Data for processing →
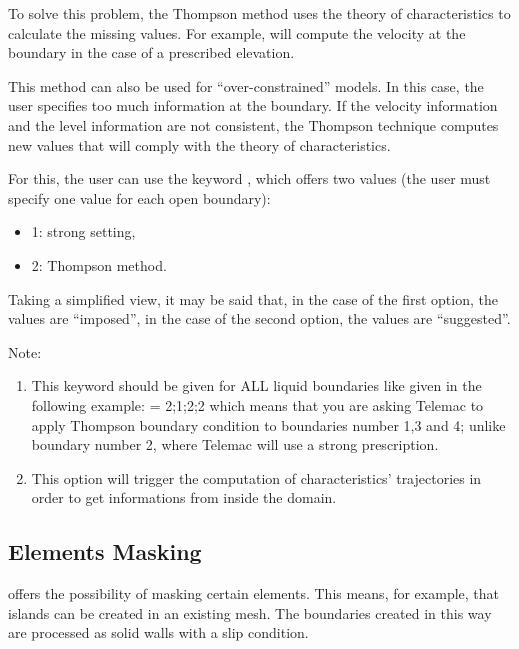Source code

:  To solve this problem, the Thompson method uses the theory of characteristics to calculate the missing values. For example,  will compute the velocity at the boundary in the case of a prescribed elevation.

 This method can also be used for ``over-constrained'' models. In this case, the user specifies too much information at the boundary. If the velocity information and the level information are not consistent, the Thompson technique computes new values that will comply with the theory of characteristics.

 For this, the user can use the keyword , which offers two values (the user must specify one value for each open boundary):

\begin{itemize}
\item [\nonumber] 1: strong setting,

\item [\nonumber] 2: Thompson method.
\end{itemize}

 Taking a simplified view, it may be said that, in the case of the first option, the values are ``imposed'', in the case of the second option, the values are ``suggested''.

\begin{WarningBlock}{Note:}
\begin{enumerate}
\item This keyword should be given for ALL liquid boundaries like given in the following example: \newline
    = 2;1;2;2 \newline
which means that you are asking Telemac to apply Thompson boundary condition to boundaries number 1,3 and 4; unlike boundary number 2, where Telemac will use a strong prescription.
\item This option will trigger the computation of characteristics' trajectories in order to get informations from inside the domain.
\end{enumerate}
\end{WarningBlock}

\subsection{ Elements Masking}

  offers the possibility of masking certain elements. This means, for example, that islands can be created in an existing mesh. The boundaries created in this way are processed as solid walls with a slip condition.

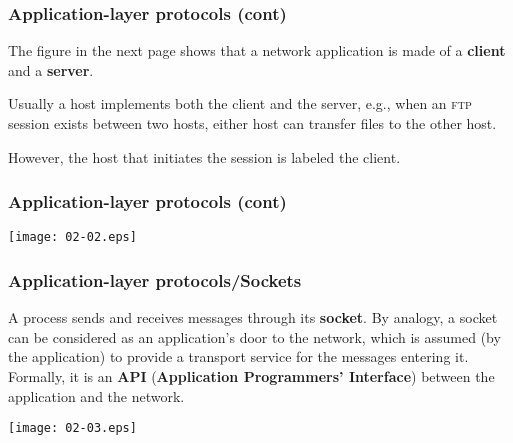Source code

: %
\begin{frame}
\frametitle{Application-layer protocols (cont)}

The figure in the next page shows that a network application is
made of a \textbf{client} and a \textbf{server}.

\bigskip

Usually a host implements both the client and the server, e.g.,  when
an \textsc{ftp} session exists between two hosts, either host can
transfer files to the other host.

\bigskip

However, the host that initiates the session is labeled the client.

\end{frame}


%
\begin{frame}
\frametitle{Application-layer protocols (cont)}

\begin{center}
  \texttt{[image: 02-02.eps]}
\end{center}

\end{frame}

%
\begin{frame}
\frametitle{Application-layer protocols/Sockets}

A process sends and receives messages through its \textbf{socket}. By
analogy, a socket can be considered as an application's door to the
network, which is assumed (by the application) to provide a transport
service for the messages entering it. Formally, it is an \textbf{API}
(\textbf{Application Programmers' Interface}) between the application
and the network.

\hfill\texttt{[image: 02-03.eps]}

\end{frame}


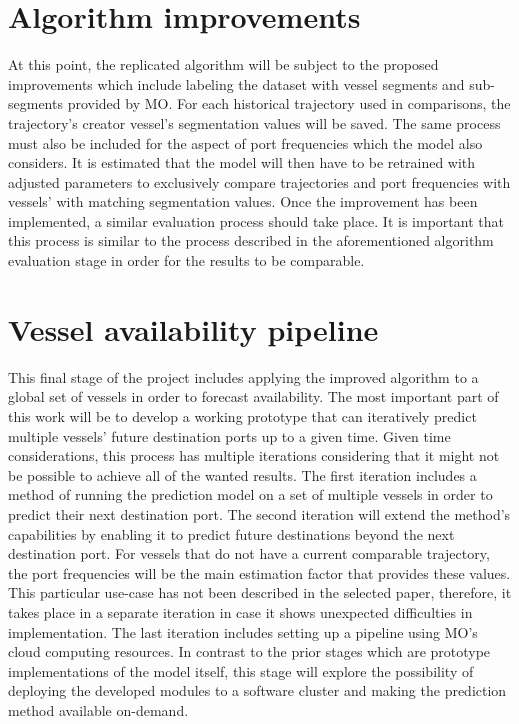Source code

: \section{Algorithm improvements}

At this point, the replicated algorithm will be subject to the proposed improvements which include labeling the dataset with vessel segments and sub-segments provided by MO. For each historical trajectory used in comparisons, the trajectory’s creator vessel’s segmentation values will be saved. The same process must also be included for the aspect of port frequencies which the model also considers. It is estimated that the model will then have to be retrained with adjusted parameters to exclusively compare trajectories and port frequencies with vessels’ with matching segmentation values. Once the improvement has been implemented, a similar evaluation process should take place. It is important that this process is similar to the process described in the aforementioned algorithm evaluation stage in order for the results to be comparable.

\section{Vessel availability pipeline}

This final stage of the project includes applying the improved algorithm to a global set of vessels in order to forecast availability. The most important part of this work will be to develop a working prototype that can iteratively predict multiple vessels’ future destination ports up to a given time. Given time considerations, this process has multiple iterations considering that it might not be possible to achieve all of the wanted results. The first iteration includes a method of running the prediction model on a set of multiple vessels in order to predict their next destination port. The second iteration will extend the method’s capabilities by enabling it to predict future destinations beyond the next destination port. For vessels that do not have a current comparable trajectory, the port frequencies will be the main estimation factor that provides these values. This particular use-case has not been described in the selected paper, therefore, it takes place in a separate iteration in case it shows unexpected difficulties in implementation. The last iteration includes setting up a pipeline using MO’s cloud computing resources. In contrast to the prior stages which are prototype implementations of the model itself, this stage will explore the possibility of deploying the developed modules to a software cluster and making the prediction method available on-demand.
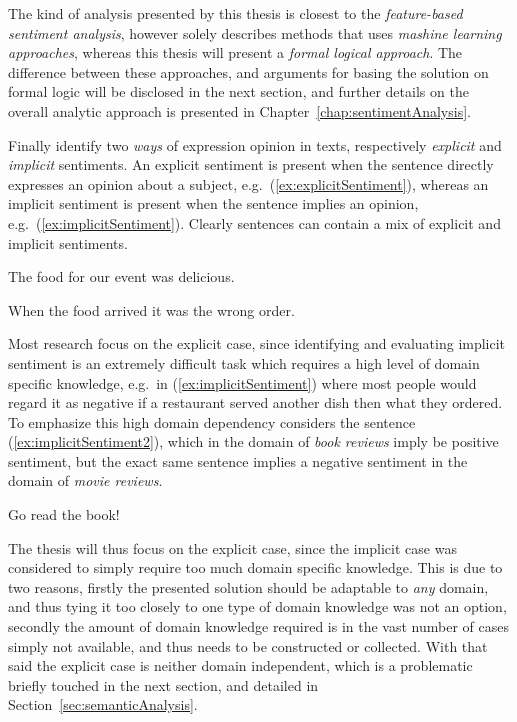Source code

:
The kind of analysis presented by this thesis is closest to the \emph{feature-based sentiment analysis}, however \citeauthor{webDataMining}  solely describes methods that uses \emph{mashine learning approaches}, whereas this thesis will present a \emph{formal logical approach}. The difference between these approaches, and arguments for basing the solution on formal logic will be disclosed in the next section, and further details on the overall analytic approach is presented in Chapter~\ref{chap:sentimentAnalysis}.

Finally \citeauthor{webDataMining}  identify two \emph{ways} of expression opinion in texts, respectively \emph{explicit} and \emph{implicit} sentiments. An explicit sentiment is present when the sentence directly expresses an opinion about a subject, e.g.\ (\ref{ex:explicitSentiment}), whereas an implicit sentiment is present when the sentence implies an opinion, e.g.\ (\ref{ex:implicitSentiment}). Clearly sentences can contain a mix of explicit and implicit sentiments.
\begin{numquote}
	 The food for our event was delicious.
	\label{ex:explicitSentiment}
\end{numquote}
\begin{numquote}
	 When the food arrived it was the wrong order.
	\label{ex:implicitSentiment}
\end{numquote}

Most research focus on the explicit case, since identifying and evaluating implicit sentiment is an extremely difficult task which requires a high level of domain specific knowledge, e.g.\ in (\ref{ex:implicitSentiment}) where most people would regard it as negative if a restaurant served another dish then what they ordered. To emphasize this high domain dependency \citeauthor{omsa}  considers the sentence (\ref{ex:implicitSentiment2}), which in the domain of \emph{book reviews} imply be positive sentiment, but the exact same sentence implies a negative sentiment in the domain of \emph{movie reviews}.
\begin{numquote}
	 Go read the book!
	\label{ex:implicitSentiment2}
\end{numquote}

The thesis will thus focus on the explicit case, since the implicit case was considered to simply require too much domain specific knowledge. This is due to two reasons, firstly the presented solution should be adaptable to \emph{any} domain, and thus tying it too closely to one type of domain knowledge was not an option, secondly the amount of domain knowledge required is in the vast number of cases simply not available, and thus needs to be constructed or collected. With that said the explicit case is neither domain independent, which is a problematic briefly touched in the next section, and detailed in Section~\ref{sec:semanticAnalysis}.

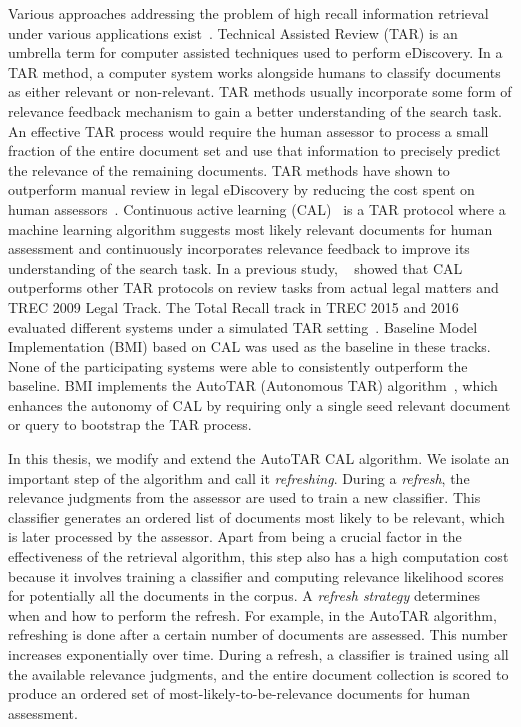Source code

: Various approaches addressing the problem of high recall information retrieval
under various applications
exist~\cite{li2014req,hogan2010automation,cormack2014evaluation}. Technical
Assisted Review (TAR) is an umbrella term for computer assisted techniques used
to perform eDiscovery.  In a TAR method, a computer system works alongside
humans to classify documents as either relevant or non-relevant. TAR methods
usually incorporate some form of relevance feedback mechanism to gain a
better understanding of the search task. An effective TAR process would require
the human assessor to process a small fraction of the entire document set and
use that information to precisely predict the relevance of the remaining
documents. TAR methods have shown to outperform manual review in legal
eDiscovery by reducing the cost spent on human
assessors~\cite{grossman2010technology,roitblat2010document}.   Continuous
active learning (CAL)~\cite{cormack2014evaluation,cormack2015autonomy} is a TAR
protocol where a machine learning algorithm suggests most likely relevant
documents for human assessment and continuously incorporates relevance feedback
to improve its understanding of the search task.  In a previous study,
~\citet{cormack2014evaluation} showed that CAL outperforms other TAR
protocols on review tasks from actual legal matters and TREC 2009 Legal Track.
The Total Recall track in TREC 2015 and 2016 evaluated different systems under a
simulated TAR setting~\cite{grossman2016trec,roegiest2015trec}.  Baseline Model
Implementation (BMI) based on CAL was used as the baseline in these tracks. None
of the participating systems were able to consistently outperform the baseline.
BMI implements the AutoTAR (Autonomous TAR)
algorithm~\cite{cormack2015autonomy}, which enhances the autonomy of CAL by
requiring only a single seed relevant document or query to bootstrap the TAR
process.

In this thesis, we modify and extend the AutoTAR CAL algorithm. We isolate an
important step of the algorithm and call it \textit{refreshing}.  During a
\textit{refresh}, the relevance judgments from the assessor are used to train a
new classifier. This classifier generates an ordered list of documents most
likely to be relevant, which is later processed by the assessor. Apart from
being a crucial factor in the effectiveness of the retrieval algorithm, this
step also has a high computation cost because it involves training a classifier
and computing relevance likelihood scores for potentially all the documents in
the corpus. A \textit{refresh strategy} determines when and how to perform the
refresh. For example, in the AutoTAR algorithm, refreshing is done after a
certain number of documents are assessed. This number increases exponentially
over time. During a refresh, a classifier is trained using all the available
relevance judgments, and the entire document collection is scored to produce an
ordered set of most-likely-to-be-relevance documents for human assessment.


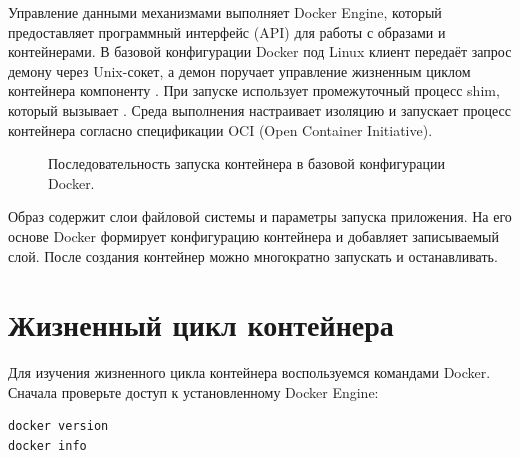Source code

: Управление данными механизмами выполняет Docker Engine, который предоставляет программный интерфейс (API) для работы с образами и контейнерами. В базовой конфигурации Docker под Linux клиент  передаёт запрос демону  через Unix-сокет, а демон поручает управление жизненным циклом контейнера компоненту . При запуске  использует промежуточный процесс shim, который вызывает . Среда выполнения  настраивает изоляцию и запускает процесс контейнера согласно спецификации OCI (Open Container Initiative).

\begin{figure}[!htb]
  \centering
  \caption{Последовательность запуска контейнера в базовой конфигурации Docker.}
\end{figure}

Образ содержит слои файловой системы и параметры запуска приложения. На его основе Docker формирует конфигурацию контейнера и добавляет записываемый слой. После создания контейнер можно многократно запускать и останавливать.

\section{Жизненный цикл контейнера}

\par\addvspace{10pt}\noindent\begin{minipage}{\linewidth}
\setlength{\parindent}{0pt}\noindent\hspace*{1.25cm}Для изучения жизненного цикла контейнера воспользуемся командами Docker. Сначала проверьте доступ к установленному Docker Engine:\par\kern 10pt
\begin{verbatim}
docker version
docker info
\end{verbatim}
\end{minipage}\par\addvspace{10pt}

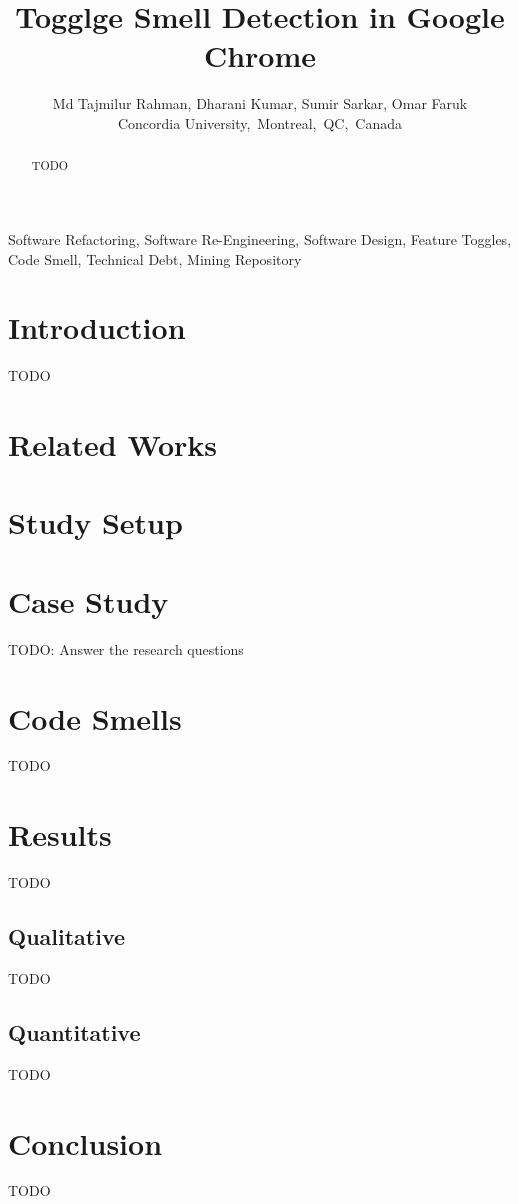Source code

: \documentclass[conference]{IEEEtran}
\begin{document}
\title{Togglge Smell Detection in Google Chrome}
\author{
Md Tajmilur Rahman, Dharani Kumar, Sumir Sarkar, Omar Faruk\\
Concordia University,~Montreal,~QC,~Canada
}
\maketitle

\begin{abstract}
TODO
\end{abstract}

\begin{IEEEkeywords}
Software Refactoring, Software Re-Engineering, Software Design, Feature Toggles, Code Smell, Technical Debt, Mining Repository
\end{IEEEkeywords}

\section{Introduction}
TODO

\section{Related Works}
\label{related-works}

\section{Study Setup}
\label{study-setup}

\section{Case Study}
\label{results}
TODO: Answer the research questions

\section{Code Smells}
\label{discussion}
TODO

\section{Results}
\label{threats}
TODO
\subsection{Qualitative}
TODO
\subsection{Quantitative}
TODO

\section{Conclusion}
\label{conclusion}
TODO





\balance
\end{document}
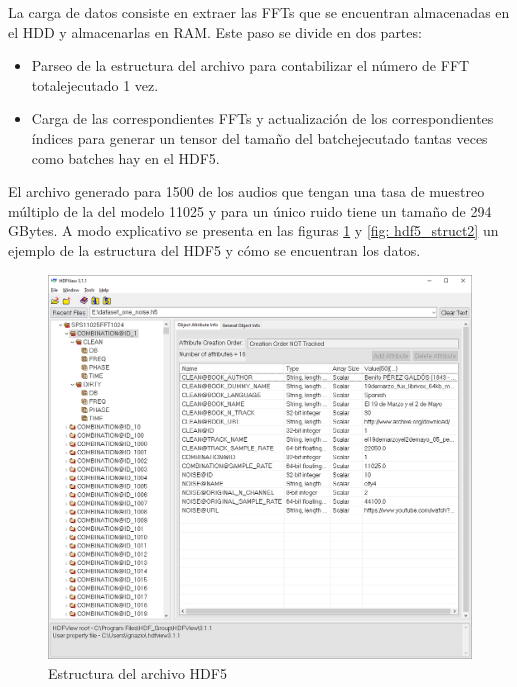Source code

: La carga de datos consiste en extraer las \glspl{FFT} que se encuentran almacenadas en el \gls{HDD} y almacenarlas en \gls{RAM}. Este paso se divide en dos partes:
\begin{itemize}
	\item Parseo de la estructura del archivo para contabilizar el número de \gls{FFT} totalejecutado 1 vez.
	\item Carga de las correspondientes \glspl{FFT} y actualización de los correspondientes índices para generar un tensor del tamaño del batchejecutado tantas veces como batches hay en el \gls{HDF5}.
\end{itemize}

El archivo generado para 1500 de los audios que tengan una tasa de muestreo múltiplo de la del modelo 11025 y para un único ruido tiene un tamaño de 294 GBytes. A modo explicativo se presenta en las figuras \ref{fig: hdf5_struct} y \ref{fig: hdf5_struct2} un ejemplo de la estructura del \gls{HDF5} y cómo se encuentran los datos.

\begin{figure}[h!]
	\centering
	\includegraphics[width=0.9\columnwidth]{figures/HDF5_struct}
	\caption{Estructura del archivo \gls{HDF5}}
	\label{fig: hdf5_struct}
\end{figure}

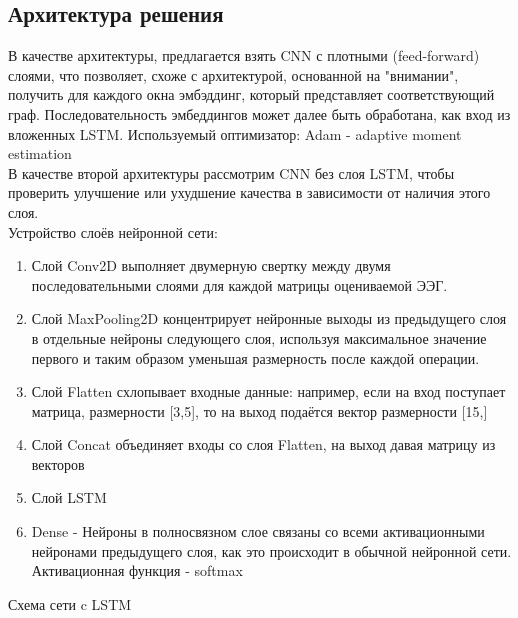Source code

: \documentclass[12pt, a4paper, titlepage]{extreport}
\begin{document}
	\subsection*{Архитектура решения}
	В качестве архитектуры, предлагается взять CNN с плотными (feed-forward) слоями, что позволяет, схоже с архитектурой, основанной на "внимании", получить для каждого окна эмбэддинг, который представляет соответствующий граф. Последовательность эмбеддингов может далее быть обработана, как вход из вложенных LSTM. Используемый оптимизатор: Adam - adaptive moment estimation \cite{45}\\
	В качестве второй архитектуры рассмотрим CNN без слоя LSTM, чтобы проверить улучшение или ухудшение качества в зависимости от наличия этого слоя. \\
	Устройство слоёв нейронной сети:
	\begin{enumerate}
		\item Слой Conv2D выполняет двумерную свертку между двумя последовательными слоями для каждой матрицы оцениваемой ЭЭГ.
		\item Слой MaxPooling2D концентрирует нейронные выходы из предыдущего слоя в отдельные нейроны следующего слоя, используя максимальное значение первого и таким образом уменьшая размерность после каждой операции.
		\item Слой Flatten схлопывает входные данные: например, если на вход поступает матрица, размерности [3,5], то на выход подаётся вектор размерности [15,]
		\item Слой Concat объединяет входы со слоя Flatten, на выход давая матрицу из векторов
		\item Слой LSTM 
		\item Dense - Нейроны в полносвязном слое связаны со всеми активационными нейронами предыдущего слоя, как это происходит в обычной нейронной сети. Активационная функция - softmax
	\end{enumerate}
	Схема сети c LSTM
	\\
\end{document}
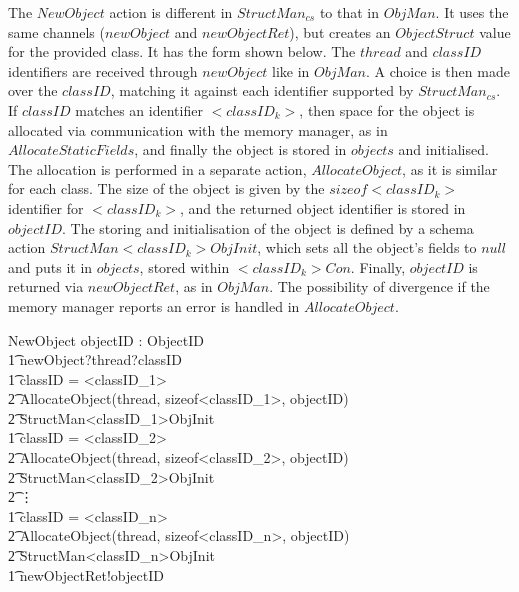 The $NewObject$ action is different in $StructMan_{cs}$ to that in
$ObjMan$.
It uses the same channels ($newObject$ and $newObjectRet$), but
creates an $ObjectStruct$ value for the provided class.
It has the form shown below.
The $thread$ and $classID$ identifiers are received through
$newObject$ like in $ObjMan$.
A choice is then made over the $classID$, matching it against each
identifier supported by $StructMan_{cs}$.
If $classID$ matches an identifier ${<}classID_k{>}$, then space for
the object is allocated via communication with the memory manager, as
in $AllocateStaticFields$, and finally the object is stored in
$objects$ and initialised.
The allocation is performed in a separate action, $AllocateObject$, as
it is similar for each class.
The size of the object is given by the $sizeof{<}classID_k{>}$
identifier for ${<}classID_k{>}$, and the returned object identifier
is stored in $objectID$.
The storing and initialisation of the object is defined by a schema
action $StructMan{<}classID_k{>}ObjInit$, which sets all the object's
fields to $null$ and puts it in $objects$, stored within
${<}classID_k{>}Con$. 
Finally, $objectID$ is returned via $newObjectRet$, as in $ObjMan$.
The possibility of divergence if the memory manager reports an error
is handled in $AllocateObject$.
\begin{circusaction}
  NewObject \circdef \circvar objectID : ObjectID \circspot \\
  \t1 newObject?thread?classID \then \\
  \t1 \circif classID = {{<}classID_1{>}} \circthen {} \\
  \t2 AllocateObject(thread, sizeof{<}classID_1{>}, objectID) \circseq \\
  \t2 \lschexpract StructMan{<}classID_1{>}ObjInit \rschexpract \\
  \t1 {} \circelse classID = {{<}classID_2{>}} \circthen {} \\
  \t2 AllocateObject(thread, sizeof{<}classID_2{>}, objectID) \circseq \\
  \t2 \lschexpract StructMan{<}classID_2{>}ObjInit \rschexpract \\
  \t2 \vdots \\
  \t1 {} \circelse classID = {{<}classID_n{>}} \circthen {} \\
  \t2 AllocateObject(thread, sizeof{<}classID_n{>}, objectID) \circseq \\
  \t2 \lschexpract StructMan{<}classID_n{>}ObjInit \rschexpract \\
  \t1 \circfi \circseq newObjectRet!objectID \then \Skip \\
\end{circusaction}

Work instructions → Where does the string "likely" appear in the records? Copy every line that holds it.

Solved problem →
protocol where a machine learning algorithm suggests most likely relevant
likely to be relevant, which is later processed by the assessor. Apart from
ordered set of most-likely-to-be-relevance documents for human assessment.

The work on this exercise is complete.